Member of the Pennsylvania Senate from the 4th district
- In office 1959–1968
- Preceded by: John J. McCreesh
- Succeeded by: Joseph J. Scanlon

Member of the Pennsylvania Senate from the 8th district
- In office 1969–1974
- Succeeded by: Paul McKinney

Personal details
- Born: March 2, 1928 Philadelphia, Pennsylvania, US
- Died: February 19, 2016 (aged 87) Media, Pennsylvania, US
- Spouse: Rita McTamney (m.1963–2005; her death)
- Occupation: real estate broker and appraiser

= Thomas McCreesh =

American politician

Thomas P. McCreesh (March 2, 1928 – February 19, 2016) was an American politician from Pennsylvania who served as a Democratic member of the Pennsylvania State Senate for the 4th district from 1959 to 1968 and for the 8th district from 1969 to 1974. He succeeded his father John J. McCreesh in the senate upon his retirement in 1958.
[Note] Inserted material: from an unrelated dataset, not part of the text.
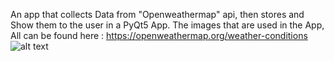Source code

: An app that collects Data from "Openweathermap" api, then stores and Show them to the user in a PyQt5 App.
The images that are used in the App, All can be found here : https://openweathermap.org/weather-conditions
![alt text](https://user-images.githubusercontent.com/92305900/137453717-d0e3d23d-a00b-476f-b623-76013218c360.png)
==Early life and education==
He was born in Philadelphia, Pennsylvania to John J. and Susan (née McCabe) McCreesh. He was a rowing champion in 1948 for the Penn Athletic Rowing Association. He served in the Korean War. He was a real estate broker and appraiser. He attended Saint Joseph's University and, in 1950, graduated with a Bachelor of Science degree in political science. In 1963, he married Rita McTamney. He also served as a page in the Pennsylvania State senate in the 1940s.